In his inaugural address earlier this month, Mayor Nutter declared that reducing gun violence would be one of his top priorities. That task is all the more urgent now that the city has seen a spate of senseless killings, including a triple shooting in Juniata Park.

The mayor has done a good job of expressing community outrage and empathizing with the survivors, but so far his antiviolence agenda is short on new specifics.

More cops are coming, the mayor says, and he's promised a crackdown on illegal guns. He has also repeatedly called for closing the Florida loophole, which lets Pennsylvania residents with high-risk backgrounds obtain permits to carry a concealed weapon.

Spokesman Mark McDonald says Mayor Nutter will offer "a more expansive description of where we're headed regarding violence" early next week.

One key element should be a strict zero-tolerance policy for illegal guns. As law enforcement officials repeatedly point out, nearly every gun-related crime in the city is committed by someone who is not legally allowed to have one.
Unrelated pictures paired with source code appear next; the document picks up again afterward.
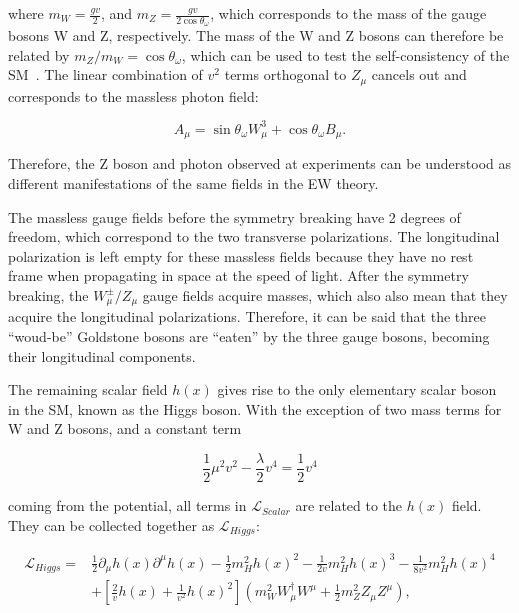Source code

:where $m_{W}=\frac{gv}{2}$, and $m_{Z}=\frac{gv}{2\cos\theta_{\omega}}$, which corresponds to the mass of the gauge bosons W and Z, respectively. The mass of the W and Z bosons can therefore be related by $m_{Z}/m_{W}=\cos\theta_{\omega}$, which can be used to test the self-consistency of the \ac{SM}~\cite{CDF:2022hxs}. The linear combination of $v^2$ terms orthogonal to $Z_{\mu}$ cancels out and corresponds to the massless photon field:

\begin{equation}
A_{\mu}=\sin\theta_{\omega}W_{\mu}^3+\cos\theta_{\omega}B_{\mu}.
\end{equation}  

Therefore, the Z boson and photon observed at experiments can be understood as different manifestations of the same fields in the \ac{EW} theory. 

The massless gauge fields before the symmetry breaking have 2 degrees of freedom, which correspond to the two transverse polarizations. The longitudinal polarization is left empty for these massless fields because they have no rest frame when propagating in space at the speed of light. After the symmetry breaking, the $W^{\pm}_{\mu}/Z_{\mu}$ gauge fields acquire masses, which also also mean that they acquire the longitudinal polarizations. Therefore, it can be said that the three ``woud-be'' Goldstone bosons are ``eaten'' by the three gauge bosons, becoming their longitudinal components.

The remaining scalar field $h(x)$ gives rise to the only elementary scalar boson in the \ac{SM}, known as the Higgs boson. With the exception of two mass terms for W and Z bosons, and a constant term 

\begin{equation}
\frac{1}{2}\mu^2v^2-\frac{\lambda}{2}v^4=\frac{1}{2}v^4
\end{equation}

coming from the potential, all terms in $\mathcal{L}_{Scalar}$ are related to the $h(x)$ field. They can be collected together as $\mathcal{L}_{Higgs}$:

\begin{equation}
\label{eq:LHiggs}
\begin{split}
\mathcal{L}_{Higgs}=&\frac{1}{2}\partial_{\mu}h(x)\partial^{\mu}h(x)-\frac{1}{2}m_{H}^2h(x)^2-\frac{1}{2v}m_{H}^2h(x)^3-\frac{1}{8v^2}m_{H}^2h(x)^4\\
&+[\frac{2}{v}h(x)+\frac{1}{v^2}h(x)^2](m_{W}^2W_{\mu}^{\dagger}W^{\mu}+\frac{1}{2}m_{Z}^2Z_{\mu}Z^{\mu}),
\end{split}
\end{equation}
The mayor should work with state and federal authorities to conduct stings and undercover operations that interrupt the pipeline of illegal guns.

And when gun offenders are caught, they should face tough sentences - no handing out probation as if it were a minor offense. The mayor and District Attorney Seth Williams are trying to discourage overuse of costly, and often counterproductive, incarceration, and that's a worthy goal, but those who are caught with illegal weapons are high-risk offenders who deserve to be locked up.

Mayor Nutter may also want to see about strengthening the city's law requiring gun owners to report when a weapon is lost or stolen. That law is a key tool for deterring straw buyers from supplying guns to those who can't legally have one. When an illegal gun is traced back to a straw buyer, he or she can say, without any proof, "Gee, I lost it," and the trail goes cold.

While trying to choke off the supply of illegal guns, the city must also work to cut the demand for them, as Nutter noted in his inaugural speech. The city must help steer potential offenders away from resorting to violence and try to heal the dysfunction afflicting families and neighborhoods. No question, that's a tougher job, and those efforts won't show immediate results, but no antiviolence campaign can succeed without them.